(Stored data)

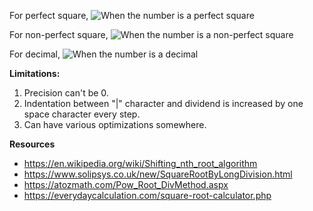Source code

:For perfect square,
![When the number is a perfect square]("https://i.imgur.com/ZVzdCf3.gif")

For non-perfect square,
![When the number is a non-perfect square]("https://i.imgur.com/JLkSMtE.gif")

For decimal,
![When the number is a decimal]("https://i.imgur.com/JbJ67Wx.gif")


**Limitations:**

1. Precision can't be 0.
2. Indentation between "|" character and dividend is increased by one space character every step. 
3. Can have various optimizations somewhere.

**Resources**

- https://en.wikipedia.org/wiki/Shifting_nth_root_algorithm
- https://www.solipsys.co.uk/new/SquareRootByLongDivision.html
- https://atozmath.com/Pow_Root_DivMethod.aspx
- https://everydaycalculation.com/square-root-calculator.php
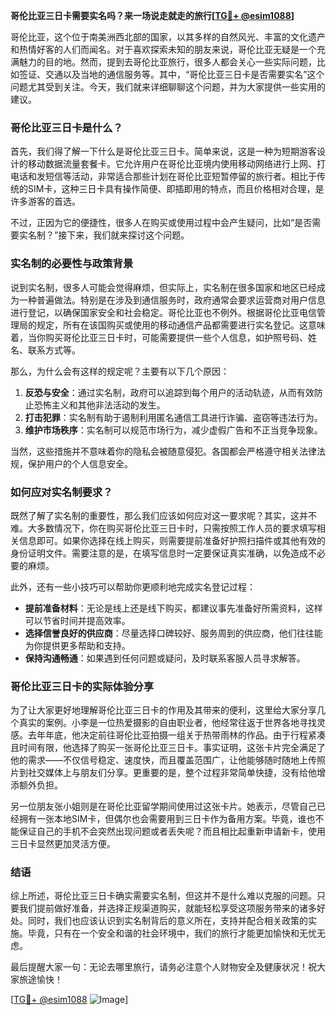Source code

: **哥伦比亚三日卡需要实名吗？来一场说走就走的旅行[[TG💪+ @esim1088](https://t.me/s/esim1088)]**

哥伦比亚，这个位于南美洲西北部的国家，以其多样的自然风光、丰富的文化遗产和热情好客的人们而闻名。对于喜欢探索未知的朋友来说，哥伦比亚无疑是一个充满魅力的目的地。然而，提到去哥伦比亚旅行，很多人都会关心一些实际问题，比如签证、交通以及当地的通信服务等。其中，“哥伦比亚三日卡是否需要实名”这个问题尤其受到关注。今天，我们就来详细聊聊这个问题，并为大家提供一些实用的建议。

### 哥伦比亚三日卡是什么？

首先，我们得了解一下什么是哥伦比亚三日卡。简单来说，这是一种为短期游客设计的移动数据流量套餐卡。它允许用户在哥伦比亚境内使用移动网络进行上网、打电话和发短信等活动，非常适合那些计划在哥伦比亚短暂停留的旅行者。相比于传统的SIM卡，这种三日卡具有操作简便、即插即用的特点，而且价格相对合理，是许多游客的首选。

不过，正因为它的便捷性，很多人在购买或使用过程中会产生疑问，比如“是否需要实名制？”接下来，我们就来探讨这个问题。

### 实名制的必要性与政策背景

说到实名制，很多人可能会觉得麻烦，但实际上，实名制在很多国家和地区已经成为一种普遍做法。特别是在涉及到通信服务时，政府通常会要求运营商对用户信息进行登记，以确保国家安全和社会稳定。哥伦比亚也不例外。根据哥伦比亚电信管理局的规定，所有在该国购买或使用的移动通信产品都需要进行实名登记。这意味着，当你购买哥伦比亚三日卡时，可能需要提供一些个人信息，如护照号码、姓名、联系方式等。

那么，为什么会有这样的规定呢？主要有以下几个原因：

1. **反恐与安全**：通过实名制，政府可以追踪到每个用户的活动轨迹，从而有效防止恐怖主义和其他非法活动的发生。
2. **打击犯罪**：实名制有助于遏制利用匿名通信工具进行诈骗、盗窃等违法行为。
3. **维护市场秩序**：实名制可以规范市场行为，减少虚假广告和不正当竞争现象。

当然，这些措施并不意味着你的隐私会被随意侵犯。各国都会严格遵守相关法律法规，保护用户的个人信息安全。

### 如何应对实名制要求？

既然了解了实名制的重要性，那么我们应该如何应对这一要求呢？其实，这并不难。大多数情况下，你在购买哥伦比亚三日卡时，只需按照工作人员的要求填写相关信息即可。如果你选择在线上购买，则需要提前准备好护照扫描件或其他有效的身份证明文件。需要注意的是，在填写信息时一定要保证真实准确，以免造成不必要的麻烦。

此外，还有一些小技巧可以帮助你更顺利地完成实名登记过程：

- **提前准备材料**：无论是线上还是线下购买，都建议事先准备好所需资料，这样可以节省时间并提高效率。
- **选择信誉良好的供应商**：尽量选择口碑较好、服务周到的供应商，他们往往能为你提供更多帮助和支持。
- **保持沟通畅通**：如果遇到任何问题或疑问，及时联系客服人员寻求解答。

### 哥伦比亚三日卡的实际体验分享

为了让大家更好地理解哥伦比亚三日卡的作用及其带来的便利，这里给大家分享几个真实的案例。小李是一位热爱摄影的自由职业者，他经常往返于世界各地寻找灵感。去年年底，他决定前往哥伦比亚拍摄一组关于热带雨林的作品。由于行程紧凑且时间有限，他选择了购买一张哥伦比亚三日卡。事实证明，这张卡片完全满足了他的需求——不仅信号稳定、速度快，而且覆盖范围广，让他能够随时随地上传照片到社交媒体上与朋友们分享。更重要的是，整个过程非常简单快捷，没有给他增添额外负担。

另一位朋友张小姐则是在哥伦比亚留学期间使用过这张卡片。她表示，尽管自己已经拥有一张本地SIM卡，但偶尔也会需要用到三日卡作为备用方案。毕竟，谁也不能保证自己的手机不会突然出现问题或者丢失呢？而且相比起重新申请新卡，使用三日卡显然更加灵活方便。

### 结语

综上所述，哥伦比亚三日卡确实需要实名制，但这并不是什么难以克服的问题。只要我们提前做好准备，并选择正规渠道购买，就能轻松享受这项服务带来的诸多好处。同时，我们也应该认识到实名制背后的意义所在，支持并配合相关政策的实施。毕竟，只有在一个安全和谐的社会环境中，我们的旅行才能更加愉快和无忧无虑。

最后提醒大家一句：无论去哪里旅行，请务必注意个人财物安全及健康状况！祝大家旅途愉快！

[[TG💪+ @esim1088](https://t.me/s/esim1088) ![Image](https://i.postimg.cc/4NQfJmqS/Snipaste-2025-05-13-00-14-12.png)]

> **Try it**:
Please write out, exactly as they appear above, only the lines in the stretch from the line with "### 哥伦比亚三日卡的实际体验分享" through the line with "为了让大家更好地理解哥伦比亚".

> **Exercise output**:
### 哥伦比亚三日卡的实际体验分享

为了让大家更好地理解哥伦比亚三日卡的作用及其带来的便利，这里给大家分享几个真实的案例。小李是一位热爱摄影的自由职业者，他经常往返于世界各地寻找灵感。去年年底，他决定前往哥伦比亚拍摄一组关于热带雨林的作品。由于行程紧凑且时间有限，他选择了购买一张哥伦比亚三日卡。事实证明，这张卡片完全满足了他的需求——不仅信号稳定、速度快，而且覆盖范围广，让他能够随时随地上传照片到社交媒体上与朋友们分享。更重要的是，整个过程非常简单快捷，没有给他增添额外负担。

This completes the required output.